Late salivary tissue changes induced by radiation therapy include loss of acinar cells, alteration in duct epithelium, fibrosis, and fatty degeneration. The early response to irradiation resulting in markedly decreased salivary flow rates within the first week of treatment is followed by a further decline in saliva secretion and worsening of xerostomia after radiation therapy (1-3 months posttreatment), whereafter salivary secretion and xerostomia gradually recover over time (maximum recovery, 1-2 years posttherapy), depending on the total radiation dose to the gland tissue. Recovery of salivary gland function is usually incomplete, and the overall degree of dryness can range from mild to severe.
It should be noted that salivary gland hypofunction and xerostomia may also be sequelae of other radiation regimens, e.g., radioactive iodine treatment of thyroid cancer and preconditioning total body irradiation in hematopoietic stem cell transplantation for the treatment of hematologic malignancies-although to a much lesser severity.[7,8]

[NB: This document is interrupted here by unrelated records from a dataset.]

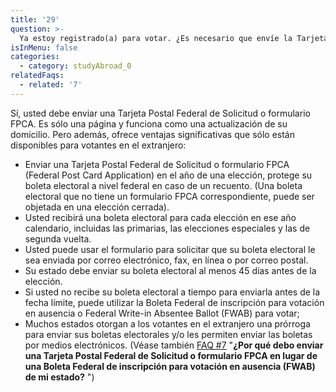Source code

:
 ```yaml
---
title: '29'
question: >-
  Ya estoy registrado(a) para votar. ¿Es necesario que envíe la Tarjeta Postal Federal de Solicitud o formulario FPCA para solicitar mi boleta electoral mientras estoy estudiando en el extranjero?
isInMenu: false
categories:
  - category: studyAbroad_0
relatedFaqs:
  - related: '7'
---
```

Sí, usted debe enviar una Tarjeta Postal Federal de Solicitud o formulario FPCA. Es sólo una página y funciona como una actualización de su domicilio. Pero además, ofrece ventajas significativas que sólo están disponibles para votantes en el extranjero:

- Enviar una Tarjeta Postal Federal de Solicitud o formulario FPCA (Federal Post Card Application) en el año de una elección, protege su boleta electoral a nivel federal en caso de un recuento. (Una boleta electoral que no tiene un formulario FPCA correspondiente, puede ser objetada en una elección cerrada). 
- Usted recibirá una boleta electoral para cada elección en ese año calendario, incluidas las primarias, las elecciones especiales y las de segunda vuelta. 
- Usted puede usar el formulario para solicitar que su boleta electoral le sea enviada por correo electrónico, fax, en línea o por correo postal.
- Su estado debe enviar su boleta electoral al menos 45 días antes de la elección.
- Si usted no recibe su boleta electoral a tiempo para enviarla antes de la fecha límite, puede utilizar la Boleta Federal de inscripción para votación en ausencia o Federal Write-in Absentee Ballot (FWAB) para votar;
- Muchos estados otorgan a los votantes en el extranjero una prórroga para enviar sus boletas electorales y/o les permiten enviar las boletas por medios electrónicos. (Véase también [FAQ #7](/faqs/7) "**¿Por qué debo enviar una Tarjeta Postal Federal de Solicitud o formulario FPCA en lugar de una Boleta Federal de inscripción para votación en ausencia (FWAB) de mi estado?** ")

Symptoms and signs of salivary gland hypofunction include the following:
- Lip dryness/crusting.
- Fissures at lip commissures.
- Atrophy of dorsal tongue surface.
- Atrophic and fragile oral mucosa.
- Difficulties in speech, chewing, and swallowing.
- Difficulty in wearing dentures (edentulous patients).
- Oral burning sensation.
- Taste disturbances.
- Increased thirst.
- Sensitivity/pain in response to spicy foods and strong flavorings.
Salivary gland tissues that have been excluded from the radiation portal may become hyperplastic, partially compensating for the nonfunctional glands at other oral sites.
Salivary gland hypofunction also alters the mechanical cleansing ability and the buffer capacity of the mouth, thereby contributing to a high risk of accelerated dental caries (cavities) and periodontal disease. Also, the progression of dental caries is accelerated by the reduction in antimicrobial proteins normally contained in saliva.
In summary, salivary gland hypofunction produces the following changes in the mouth that collectively cause patient discomfort and increased risk of oral lesions:
- Increase in salivary viscosity, with resultant impaired lubrication of oral tissues.
- Decrease in flushing/clearance of acid production after sugar exposure, resulting in demineralization of the teeth and leading to dental decay.
- Compromise of buffering capacity and salivary pH, with increased risk for dental caries and erosion.
- Increase in pathogenicity of oral flora.
- Accumulated bacterial plaque levels caused by patient difficulty in maintaining oral hygiene (caused by soreness of oral mucosa and/or muscular fibrosis/trismus).